-- Instructions to follow --
Listed below are entries; give the number of lines among them that include "quot", and only that number.
Information Start Marker
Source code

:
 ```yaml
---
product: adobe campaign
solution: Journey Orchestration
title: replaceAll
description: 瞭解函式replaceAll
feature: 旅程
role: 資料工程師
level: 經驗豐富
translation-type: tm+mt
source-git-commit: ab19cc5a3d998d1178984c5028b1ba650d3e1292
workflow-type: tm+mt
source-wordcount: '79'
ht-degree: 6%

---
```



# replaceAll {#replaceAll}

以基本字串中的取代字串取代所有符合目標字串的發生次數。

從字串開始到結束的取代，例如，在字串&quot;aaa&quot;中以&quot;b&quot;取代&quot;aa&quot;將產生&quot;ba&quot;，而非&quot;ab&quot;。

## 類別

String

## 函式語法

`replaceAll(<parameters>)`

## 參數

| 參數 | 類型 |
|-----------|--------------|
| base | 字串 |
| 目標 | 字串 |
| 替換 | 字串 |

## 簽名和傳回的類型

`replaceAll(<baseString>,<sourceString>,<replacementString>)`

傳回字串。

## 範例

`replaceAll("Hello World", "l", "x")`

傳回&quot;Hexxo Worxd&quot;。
Information End Marker
-- Solution for this task --
2